> **PROBLEM TO WORK ON**: Repeat all the data that appears below, keeping it exact.

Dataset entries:
▼

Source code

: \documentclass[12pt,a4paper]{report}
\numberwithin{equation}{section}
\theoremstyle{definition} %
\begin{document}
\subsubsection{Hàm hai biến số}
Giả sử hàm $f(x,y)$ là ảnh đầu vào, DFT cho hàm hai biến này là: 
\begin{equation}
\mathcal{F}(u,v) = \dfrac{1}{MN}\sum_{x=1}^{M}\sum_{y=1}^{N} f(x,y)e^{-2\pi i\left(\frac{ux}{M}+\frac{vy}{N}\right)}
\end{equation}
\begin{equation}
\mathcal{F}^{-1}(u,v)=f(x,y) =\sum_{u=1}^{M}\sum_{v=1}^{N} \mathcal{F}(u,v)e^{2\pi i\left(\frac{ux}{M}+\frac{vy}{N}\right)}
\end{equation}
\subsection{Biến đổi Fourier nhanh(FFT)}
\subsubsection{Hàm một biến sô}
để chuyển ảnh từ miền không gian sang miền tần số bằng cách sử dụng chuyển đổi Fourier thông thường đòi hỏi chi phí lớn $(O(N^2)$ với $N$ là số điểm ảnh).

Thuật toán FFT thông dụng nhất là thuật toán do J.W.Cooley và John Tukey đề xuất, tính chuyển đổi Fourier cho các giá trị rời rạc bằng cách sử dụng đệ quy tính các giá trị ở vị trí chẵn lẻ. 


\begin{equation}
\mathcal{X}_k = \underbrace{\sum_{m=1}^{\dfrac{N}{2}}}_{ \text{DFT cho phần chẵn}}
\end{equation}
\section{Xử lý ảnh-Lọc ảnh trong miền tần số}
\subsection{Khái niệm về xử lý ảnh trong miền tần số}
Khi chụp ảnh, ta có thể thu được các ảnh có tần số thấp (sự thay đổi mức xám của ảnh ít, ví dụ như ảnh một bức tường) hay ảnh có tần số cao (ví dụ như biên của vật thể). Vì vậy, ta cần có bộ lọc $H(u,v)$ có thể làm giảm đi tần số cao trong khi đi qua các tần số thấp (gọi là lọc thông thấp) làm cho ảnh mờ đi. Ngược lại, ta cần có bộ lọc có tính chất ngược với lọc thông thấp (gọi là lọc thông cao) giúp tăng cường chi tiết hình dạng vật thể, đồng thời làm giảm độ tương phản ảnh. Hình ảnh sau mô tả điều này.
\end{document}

▲

> **RESPONSE BOX**:
Source code

: \documentclass[12pt,a4paper]{report}
\numberwithin{equation}{section}
\theoremstyle{definition} %
\begin{document}
\subsubsection{Hàm hai biến số}
Giả sử hàm $f(x,y)$ là ảnh đầu vào, DFT cho hàm hai biến này là: 
\begin{equation}
\mathcal{F}(u,v) = \dfrac{1}{MN}\sum_{x=1}^{M}\sum_{y=1}^{N} f(x,y)e^{-2\pi i\left(\frac{ux}{M}+\frac{vy}{N}\right)}
\end{equation}
\begin{equation}
\mathcal{F}^{-1}(u,v)=f(x,y) =\sum_{u=1}^{M}\sum_{v=1}^{N} \mathcal{F}(u,v)e^{2\pi i\left(\frac{ux}{M}+\frac{vy}{N}\right)}
\end{equation}
\subsection{Biến đổi Fourier nhanh(FFT)}
\subsubsection{Hàm một biến sô}
để chuyển ảnh từ miền không gian sang miền tần số bằng cách sử dụng chuyển đổi Fourier thông thường đòi hỏi chi phí lớn $(O(N^2)$ với $N$ là số điểm ảnh).

Thuật toán FFT thông dụng nhất là thuật toán do J.W.Cooley và John Tukey đề xuất, tính chuyển đổi Fourier cho các giá trị rời rạc bằng cách sử dụng đệ quy tính các giá trị ở vị trí chẵn lẻ. 


\begin{equation}
\mathcal{X}_k = \underbrace{\sum_{m=1}^{\dfrac{N}{2}}}_{ \text{DFT cho phần chẵn}}
\end{equation}
\section{Xử lý ảnh-Lọc ảnh trong miền tần số}
\subsection{Khái niệm về xử lý ảnh trong miền tần số}
Khi chụp ảnh, ta có thể thu được các ảnh có tần số thấp (sự thay đổi mức xám của ảnh ít, ví dụ như ảnh một bức tường) hay ảnh có tần số cao (ví dụ như biên của vật thể). Vì vậy, ta cần có bộ lọc $H(u,v)$ có thể làm giảm đi tần số cao trong khi đi qua các tần số thấp (gọi là lọc thông thấp) làm cho ảnh mờ đi. Ngược lại, ta cần có bộ lọc có tính chất ngược với lọc thông thấp (gọi là lọc thông cao) giúp tăng cường chi tiết hình dạng vật thể, đồng thời làm giảm độ tương phản ảnh. Hình ảnh sau mô tả điều này.
\end{document}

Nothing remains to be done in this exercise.